Who Should Consider This Strategy?
The delayed retirement approach isn’t suitable for everyone. It works best for:
Ideal Candidates:
- People with other sources of retirement income
- Individuals in good health with a family history of longevity
- Couples where one spouse had significantly higher earnings
- Those who can afford to wait for larger payments
Less Suitable For:
- People with immediate financial needs
- Individuals with health concerns or shorter life expectancy
- Those without other sources of retirement income
- People who need the money now rather than later
Important Considerations
Before deciding to delay benefits, consider several key factors:
- Health and Life Expectancy
- Your current health status
- Family history of longevity
- Lifestyle factors affecting life expectancy
- Financial Situation
- Other sources of retirement income
- Current savings and investments
- Monthly expenses and financial needs
- Spousal Benefits
- Impact on survivor benefits
- Coordination with spouse’s claiming strategy
- Overall household income optimization
Making Your Decision
To determine if delaying benefits is right for you:
- Calculate your break-even point (when larger delayed payments exceed what you would have received by claiming earlier)

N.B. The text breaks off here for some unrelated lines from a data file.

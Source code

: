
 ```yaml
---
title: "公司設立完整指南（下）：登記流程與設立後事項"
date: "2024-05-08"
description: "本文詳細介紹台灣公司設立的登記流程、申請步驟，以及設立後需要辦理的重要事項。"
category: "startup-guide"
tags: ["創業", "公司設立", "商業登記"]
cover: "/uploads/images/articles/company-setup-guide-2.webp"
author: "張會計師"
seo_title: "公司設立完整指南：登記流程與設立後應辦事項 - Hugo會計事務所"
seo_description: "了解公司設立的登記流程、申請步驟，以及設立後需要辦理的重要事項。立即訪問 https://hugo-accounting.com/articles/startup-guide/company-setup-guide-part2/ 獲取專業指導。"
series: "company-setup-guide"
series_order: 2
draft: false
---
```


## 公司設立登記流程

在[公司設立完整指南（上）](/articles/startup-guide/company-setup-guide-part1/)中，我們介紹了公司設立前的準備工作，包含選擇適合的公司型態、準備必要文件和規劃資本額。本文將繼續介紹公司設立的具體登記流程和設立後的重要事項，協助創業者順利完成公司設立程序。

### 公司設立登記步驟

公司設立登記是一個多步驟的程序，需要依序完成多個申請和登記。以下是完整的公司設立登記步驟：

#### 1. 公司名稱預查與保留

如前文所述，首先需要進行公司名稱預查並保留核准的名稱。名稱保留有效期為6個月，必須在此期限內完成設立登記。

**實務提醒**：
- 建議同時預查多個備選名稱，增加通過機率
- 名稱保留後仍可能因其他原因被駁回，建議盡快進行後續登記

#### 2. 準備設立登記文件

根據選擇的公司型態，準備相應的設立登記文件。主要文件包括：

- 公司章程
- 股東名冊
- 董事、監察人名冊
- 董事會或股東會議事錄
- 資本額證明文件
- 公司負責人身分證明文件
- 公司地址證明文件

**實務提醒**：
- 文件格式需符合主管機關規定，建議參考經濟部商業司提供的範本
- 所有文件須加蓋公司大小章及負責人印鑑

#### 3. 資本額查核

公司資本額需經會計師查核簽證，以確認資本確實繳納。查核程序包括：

- Assess your current and future financial needs
- Consider your health and family history
- Evaluate other income sources
- Consult with a financial advisor for personalized guidance
The Long-Term Impact
While delaying benefits requires foregoing payments in the short term, the long-term financial impact can be substantial. For those who live into their mid-80s or beyond, the strategy often results in significantly higher lifetime benefits. Additionally, the increased monthly payment provides greater financial security in later years when other resources might be depleted.
Conclusion
The decision to delay Social Security benefits is a personal one that depends on individual circumstances. While the potential $450 monthly increase is attractive, it’s essential to carefully evaluate your situation before making this choice. Consider consulting with a financial advisor who can help assess whether this strategy aligns with your overall retirement plan.
Remember that while COLA adjustments are automatic, this strategy requires active decision-making and planning. For those who can afford to wait and expect to live a long life, delaying benefits could provide valuable financial security in their later retirement years.